My dear pig-headed nephew—

      Because of that old quarrel with your father, I never bothered you until today— when I realized that death was standing at my elbow. I am weak, and growing steadily weaker. Even whisky isn’t worth much. My precautions have been useless. the tong has done me in— how, I can’t say. That’s up to you. I had intended to tell you all I knew, and keep you with me till the last, but you were too all-fired independent. Frankly enough, you made me angry for a few moments, but a dying man can’t afford to cherish animosity long. I’ve followed your attempts at making a living, and while I don’t care much for your election of profession, still I presume you have as much right to choice as I had.

      If you’re any good at all you’ll realize the fact that I have been murdered— if not at first, at least when the tong gets after you. Run them down, if you can. If you can’t, you won’t live long to enjoy the wealth I am leaving to you. Any time you see a Chinaman or a parrot, dodge— and watch your step thereafter! The tong has a method of imparting unpleasant information by a wise old parrot. I imagine he must have been one of the pets of Confucius.

      The trouble all has arisen because of the two manuals you find herewith. They are written by Cho Keng Lu and Chingte Chien T’ao Lu— the latter the founder of the T’ao tong. The manuals reveal secrets regarding the making of fine pottery and porcelain— secrets which have been unknown both to white men and to all save certain art guilds in China, for centuries. In a word, the secret of fine luster and glaze has lain in the use of certain fungi, mixed with cultural media and left to work in the glaze before it is applied. You will find a tank full of the fungi down here. The guilds, always selling fine vases and other “genuine” relics of past ages, were very jealous of the secrets. I suppose they are worth millions, really. Anyway, the tong let me give them the slip, and I can’t imagine how they ever got track of me again, as I never sold any vases— and gave only one away.

      My intention was to translate the two, and then return the originals to the owners when my books were published. In fact I really did finish one translation, but it was stolen. Luckily they did not find the originals.

      What you wish to do with the manuals is strictly up to you. The tong is after them, and will keep after them until either the manuals are secured, they are published in translation and therefore worthless except as relics, or all the tong members are dead. I believe in all there are only some two hundred members, most of whom probably will keep after you while you have the manuals.

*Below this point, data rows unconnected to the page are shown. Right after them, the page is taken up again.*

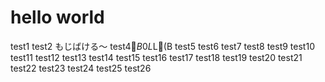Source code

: # hello world

test1
test2
もじばける〜
test4$B$0$L$L(B
test5
test6
test7
test8
test9
test10
test11
test12
test13
test14
test15
test16
test17
test18
test19
test20
test21
test22
test23
test24
test25
test26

      That’s all. In case you go ahead and have them translated and published, you may consider my legacy a fee for a lifetime— probably mighty short— of excitement and trouble.


P. S. When you reach an age of discretion you night do much worse than marry Miss Jeffries. She’s a corker. If I’d been ten years younger I’d have proposed to her, myself.


      Krahn exhaled sharply. “If I were in your place, Lacey,” he advised, “I’d get rid of those confounded things just as fast as I could!”

      Cube nodded. “Yes, they’re stolen goods,” he said. “We have no right to them. The first feature is to find Irene and Sherrod, however, and I believe a glimmering of an idea of how to accomplish it is creeping into my head!”

      “How?” demanded Krahn.

      “Ask the parrot!” responded Cube, smiling grimly, and immediately hastening up to Harris to demand a loan of the loquacious bird.